Custom Kernel update FAILED via flash.sh

Seems like there was an auto update today that replaced my custom kernel…

So I did a “sync_sources” and rebuilt the kernel.

then i tried flashing the kernel with “sudo ./flash.sh -k LNX jetson-agx-xavier-devkit mmcblk0p1”

This had an error… then I tried bootloader “sudo ./flash.sh -k EBT jetson-agx-xavier-devkit mmcblk0p1”

That produced the same error… see below…

Any help would REALLY be appreciated as right now my Xavier is dead in the water without custom kernel and I REALLY dont want to re-flash the entire thing from scratch again…

[ 10.0993 ] tegrarcm_v2 --boot recovery
[ 10.1019 ] Applet version 01.00.0000
[ 10.4696 ]
[ 11.4738 ] tegrarcm_v2 --isapplet
[ 12.2036 ]
[ 12.2044 ] tegrarcm_v2 --ismb2
[ 12.5494 ]
[ 12.5525 ] tegradevflash_v2 --iscpubl
[ 12.5552 ] Bootloader version 01.00.0000
[ 12.7389 ] Bootloader version 01.00.0000
[ 12.7402 ]
[ 12.7403 ] Writing partition
[ 12.7411 ] tegradevflash_v2 --write EBT 1_nvtboot_cpu_t194_sigheader.bin.encrypt
[ 12.7416 ] Bootloader version 01.00.0000
[ 13.2077 ] Writing partition EBT with 1_nvtboot_cpu_t194_sigheader.bin.encrypt
[ 13.2079 ] 000000000d0d000d: o open partition %s.
[ 13.2094 ]
[ 13.2094 ]
Error: Return value 13
Command tegradevflash_v2 --write EBT 1_nvtboot_cpu_t194_sigheader.bin.encrypt
Failed to flash/read t186ref.

hello koosdupreez,

that’s incorrect, you should update kernel partition to re-flash kernel images.
you may refer to flash configure files to check the actual partition names.
for example,

        <partition name="kernel" type="data" oem_sign="true">
            <allocation_policy> sequential </allocation_policy>
            <filesystem_type> basic </filesystem_type>
            <size> LNXSIZE </size>
            <file_system_attribute> 0 </file_system_attribute>
            <allocation_attribute> 8 </allocation_attribute>
            <percent_reserved> 0 </percent_reserved>
            <filename> LNXFILE </filename>

Hi Jerry - I dont follow.

the flash.sh file says:

# ./flash.sh -k LNX <target_board> mmcblk1p1 - update <target_board> kernel

I’m not booting from an SD, so i changed it to mmcblk0p1 I assume you mean i also have to change LNX to the partition ID…

I’ll try that.

BTW - I have previously just replaced the kernal Image file directly in /boot , but i saw there is now .sig signature files, so I am assuming I had to fo via tha flash.sh route to get the new kernel on there.

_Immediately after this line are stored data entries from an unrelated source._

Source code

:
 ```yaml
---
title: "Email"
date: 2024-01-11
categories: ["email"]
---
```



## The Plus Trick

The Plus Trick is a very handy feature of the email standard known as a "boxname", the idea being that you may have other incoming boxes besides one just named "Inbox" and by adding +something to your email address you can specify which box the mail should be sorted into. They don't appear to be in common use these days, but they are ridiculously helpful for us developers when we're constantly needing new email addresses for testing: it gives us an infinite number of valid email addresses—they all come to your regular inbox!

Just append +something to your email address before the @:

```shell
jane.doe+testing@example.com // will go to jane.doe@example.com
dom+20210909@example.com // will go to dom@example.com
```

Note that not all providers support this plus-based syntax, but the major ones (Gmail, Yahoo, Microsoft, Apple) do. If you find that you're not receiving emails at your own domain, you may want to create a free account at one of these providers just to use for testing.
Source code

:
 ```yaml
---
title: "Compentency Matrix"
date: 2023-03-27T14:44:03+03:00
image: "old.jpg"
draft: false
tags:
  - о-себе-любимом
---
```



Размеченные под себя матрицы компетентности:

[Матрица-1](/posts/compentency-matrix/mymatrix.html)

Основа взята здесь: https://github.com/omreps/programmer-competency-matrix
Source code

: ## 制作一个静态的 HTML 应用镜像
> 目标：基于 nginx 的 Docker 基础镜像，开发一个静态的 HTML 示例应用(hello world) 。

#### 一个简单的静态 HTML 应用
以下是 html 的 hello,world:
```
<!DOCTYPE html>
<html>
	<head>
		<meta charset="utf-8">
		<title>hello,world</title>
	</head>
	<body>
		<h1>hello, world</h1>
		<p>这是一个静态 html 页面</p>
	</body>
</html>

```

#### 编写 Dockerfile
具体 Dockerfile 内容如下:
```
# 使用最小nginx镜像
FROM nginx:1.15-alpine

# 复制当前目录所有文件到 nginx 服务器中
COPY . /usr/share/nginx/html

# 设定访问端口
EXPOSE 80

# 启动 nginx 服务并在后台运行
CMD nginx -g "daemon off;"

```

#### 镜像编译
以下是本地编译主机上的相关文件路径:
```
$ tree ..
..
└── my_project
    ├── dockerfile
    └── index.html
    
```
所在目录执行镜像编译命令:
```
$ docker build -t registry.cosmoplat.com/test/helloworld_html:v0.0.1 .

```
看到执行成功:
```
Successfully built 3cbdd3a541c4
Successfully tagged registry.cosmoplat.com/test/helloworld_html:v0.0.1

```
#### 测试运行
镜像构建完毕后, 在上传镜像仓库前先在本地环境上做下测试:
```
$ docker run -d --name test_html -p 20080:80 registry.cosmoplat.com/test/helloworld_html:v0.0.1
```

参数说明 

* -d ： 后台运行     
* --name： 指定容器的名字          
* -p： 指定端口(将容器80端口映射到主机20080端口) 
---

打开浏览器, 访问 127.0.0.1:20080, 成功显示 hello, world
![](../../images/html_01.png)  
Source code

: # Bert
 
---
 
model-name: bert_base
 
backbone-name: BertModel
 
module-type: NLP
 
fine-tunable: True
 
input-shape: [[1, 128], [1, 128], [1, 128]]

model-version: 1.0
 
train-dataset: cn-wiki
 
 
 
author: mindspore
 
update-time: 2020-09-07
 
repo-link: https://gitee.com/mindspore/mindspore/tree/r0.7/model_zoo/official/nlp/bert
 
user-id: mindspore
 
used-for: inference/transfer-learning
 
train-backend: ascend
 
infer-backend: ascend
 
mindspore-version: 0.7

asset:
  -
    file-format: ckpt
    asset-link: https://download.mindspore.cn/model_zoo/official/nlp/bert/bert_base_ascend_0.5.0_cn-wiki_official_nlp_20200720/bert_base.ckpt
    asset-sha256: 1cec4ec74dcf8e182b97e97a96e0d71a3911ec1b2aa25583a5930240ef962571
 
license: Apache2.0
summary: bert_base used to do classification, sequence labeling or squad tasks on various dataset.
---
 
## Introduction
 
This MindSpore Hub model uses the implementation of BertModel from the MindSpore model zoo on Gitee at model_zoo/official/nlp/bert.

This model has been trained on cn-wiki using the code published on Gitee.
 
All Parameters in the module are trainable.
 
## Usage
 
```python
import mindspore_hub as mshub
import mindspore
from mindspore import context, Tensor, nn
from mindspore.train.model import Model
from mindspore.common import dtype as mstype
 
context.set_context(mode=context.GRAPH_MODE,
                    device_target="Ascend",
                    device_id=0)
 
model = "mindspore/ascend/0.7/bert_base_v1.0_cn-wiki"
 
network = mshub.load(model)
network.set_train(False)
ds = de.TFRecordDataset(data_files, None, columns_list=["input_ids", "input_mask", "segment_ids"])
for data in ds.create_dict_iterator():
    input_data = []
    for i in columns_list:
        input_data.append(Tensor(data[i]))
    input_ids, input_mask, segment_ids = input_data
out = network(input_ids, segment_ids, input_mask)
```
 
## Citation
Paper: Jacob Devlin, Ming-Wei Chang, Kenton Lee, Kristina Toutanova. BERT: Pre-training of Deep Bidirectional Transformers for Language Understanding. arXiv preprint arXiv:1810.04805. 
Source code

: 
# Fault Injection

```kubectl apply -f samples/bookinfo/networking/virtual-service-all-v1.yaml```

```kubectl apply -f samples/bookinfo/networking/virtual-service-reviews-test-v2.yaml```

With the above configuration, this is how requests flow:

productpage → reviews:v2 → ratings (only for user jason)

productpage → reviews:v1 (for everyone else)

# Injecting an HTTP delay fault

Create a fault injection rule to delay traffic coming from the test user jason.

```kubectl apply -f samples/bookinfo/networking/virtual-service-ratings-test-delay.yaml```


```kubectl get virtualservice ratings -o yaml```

If I can simply just copy the Image and .sig files over, that would work too ?

thanks for your guidance.

OK - I tried sudo ./flash.sh -k kernel jetson-agx-xavier-devkit mmcblk0p1

is says success, but the kernel was never updated.

[  14.0424 ] Bootloader version 01.00.0000
[  14.2504 ] Writing partition kernel with 1_boot_sigheader.img.encrypt
[  14.2519 ] [................................................] 100%
[  16.0981 ] 
[  16.0984 ] Coldbooting the device
[  16.1013 ] tegrarcm_v2 --ismb2
[  16.4458 ] 
[  16.4490 ] tegradevflash_v2 --reboot coldboot
[  16.4515 ] Bootloader version 01.00.0000
[  16.5904 ] 
*** The [kernel] has been updated successfully. ***

But its still the one from 2/19 ???

-rw-r--r--  1 root root 34338824 Feb 19 08:50 Image
-rw-r--r--  1 root root     4096 Feb 19 12:34 Image.sig

hello koosdupreez,

there’re two ways to update kernel image,
(1) you may overwrite /boot/Image on your target, it’s unnecessary to sign and encrypt this binary. note, it’s CBoot functionality to control Kernel Boot Sequence Using extlinux.conf, it’ll load the kernel binary file from the LINUX entry.
(2) kernel binary will be loaded through kernel partition if you’re not having LINUX entry in extlinux.conf configuration file, this should be sign and encrypt and it has done with the flash script file.

Hi again Jerry

Sorry - that doesnt work…

when I rebuild the kernel and just replace the Image, i get all kinds of errors on boot screen, then it just goes blank… and no graphical user interface… seems like modules wont load…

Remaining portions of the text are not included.